Assume this isnt a regression and the issue started showing up now due to timing changes?

The issue and test are a bit sensitive to timing, it seems to occur more frequently in the test with GCStress=c in checked builds, where the main thread in the test spends a lot of time doing GCs and Environment.Exit is called before the main thread actually starts waiting for the background thread despite the sleep in the background thread. I'm not aware of anything specific that might have changed to cause this to occur more frequently recently.

Copy link
Member

@janvorli janvorli left a comment

Choose a reason for hiding this comment

The reason will be displayed to describe this comment to others. Learn more.

LGTM, thank you!

@jkotas
Copy link
Member

jkotas commented Sep 7, 2023

Can this change introduce deadlocks or data corruptions? Are there places in the runtime where suppressing unregistration of the exiting thread is going to lead to orphaned pointer?

@jkotas
Copy link
Member

jkotas commented Sep 7, 2023

For example, what is going to happen if a thread exits right after DeactivateTlsDestructionMonitor and then another thread triggers GC. The suspend for GC is going to hang or crash - it will try to wait the thread that exited to get to the safe spot, but that is not ever going to happen since the thread is gone.

@kouvel
Copy link
Contributor Author

kouvel commented Sep 7, 2023

For example, what is going to happen if a thread exits right after DeactivateTlsDestructionMonitor and then another thread triggers GC. The suspend for GC is going to hang or crash - it will try to wait the thread that exited to get to the safe spot, but that is not ever going to happen since the thread is gone.

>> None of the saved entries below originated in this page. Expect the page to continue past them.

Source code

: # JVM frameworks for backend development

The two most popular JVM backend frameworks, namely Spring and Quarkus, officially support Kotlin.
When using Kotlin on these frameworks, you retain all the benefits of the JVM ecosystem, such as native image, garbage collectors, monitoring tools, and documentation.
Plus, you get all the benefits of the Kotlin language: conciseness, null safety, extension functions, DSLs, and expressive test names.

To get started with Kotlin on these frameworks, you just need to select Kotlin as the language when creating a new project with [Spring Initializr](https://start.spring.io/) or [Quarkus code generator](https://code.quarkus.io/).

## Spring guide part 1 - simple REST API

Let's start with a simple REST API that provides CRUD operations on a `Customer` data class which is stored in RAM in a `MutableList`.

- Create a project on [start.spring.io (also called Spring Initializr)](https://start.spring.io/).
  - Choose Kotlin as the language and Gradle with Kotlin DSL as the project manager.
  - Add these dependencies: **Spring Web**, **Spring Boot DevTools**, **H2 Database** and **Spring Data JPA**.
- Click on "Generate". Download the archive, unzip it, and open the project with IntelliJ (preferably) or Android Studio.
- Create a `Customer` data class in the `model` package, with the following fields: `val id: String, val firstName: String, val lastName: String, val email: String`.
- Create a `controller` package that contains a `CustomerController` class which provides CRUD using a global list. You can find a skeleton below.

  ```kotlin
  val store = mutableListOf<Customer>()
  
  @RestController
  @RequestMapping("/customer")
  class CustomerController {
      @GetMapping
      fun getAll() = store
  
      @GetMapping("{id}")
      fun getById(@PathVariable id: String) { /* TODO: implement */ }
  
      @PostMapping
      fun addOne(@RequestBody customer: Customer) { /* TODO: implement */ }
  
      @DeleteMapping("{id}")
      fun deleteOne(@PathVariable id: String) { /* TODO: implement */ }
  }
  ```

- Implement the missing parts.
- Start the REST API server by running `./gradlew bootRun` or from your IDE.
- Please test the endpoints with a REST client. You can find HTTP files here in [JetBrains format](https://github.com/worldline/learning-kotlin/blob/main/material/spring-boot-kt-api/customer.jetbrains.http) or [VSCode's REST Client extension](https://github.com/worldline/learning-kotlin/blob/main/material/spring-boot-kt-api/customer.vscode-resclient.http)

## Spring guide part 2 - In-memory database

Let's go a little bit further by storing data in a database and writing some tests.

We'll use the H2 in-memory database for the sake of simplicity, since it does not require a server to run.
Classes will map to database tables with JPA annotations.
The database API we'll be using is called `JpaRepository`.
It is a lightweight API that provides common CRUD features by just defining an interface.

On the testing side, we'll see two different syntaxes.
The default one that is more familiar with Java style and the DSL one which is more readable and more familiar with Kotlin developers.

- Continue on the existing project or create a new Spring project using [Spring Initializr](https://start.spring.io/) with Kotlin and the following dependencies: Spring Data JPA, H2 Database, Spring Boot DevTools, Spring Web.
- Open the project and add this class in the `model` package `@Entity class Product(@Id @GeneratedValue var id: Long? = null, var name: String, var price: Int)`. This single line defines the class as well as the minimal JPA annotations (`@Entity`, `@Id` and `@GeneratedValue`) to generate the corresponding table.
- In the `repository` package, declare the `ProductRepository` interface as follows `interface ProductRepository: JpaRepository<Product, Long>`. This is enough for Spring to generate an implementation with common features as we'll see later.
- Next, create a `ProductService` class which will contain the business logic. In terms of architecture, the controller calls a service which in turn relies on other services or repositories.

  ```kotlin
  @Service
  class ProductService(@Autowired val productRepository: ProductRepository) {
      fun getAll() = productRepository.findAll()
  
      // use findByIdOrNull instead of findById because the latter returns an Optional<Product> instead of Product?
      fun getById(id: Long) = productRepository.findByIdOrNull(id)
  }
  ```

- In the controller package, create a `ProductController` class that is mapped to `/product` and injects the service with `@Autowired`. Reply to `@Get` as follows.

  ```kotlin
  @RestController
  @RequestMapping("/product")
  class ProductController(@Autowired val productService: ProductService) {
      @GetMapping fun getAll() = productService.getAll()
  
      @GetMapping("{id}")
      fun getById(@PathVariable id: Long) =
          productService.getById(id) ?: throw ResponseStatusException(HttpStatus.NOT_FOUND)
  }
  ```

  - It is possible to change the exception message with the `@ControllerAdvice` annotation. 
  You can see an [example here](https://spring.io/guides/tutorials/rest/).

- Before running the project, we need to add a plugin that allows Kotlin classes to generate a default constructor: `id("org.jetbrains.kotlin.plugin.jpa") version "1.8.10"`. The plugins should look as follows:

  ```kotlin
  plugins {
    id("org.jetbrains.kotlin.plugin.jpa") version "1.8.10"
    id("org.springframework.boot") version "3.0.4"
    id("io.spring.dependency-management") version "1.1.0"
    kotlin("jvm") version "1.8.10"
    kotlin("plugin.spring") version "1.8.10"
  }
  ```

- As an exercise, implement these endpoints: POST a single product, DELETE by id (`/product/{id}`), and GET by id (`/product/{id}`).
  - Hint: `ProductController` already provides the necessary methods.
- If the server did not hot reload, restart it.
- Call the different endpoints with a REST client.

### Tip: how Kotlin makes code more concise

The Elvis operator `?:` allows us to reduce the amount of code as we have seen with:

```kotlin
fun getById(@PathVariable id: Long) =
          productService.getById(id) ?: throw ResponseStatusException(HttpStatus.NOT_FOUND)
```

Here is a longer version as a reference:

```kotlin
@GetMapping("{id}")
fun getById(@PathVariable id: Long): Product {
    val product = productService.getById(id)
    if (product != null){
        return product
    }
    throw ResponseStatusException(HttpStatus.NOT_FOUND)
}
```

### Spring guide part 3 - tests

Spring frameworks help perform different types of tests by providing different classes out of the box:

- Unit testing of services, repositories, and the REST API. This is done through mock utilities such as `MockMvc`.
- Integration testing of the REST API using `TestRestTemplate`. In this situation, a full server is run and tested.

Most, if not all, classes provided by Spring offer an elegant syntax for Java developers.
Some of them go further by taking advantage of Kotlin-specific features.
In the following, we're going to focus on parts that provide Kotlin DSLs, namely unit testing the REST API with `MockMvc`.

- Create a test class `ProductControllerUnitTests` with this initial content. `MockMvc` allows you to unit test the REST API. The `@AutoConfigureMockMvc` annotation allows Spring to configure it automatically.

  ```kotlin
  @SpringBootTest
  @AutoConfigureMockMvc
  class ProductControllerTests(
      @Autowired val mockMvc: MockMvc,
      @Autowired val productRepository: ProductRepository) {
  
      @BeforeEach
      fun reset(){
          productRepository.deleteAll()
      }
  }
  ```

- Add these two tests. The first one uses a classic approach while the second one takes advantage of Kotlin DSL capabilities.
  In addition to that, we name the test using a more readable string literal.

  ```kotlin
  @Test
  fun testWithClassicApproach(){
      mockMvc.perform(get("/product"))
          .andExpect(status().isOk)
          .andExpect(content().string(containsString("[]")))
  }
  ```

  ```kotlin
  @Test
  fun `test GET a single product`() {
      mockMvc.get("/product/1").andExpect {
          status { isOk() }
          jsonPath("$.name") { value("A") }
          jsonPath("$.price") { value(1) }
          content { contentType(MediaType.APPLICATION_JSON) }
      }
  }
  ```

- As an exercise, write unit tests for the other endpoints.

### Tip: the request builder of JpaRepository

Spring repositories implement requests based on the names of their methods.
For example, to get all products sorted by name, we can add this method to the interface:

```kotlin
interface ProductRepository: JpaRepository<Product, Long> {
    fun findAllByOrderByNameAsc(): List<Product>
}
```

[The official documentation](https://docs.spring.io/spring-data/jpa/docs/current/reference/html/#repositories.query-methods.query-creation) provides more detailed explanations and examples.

Is it possible for a thread to exit right after DeactivateTlsDestructionMonitor but before ExitProcess starts tearing down the threads?

My rationale was that DeactivateTlsDestructionMonitor is called just before the thread (T1) calls ExitProcess, both in preemptive mode. If a different thread T2 triggers GC in-between T1 deactivating and the call to ExitProcess, T2 shouldn't have to wait for T1 since T1 is in preemptive mode. Besides, T2 will get torn down shortly by the OS.

Also I was thinking the pointers relevant to T1 would continue to be valid (like for walking the stack) until the OS starts tearing down all threads. If it's possible that the memory behind those pointers would be deallocated while another thread is still running, then it would be problematic, but the same issue would have existed back when thread cleanup was done upon DLL_THREAD_DETACH since that's not raised for ExitProcess and the thread calling ExitProcess would not have done any cleanup. On Windows anyway, the thread that called ExitProcess appears to be the last thread that gets torn down.

@jkotas
Copy link
Member

jkotas commented Sep 8, 2023

A different example: ExitProcess can be called by 3rd party component. This is going to the common situation when CoreCLR is hosted and does not own "Main". Is it going to hit the same problem?

@danmoseley
Copy link
Member

Just curious, why does any code at all run on Environment.Exit? What is expected to happen other than rapid process termination?

@jkotas
Copy link
Member

jkotas commented Sep 8, 2023

Just curious, why does any code at all run on Environment.Exit?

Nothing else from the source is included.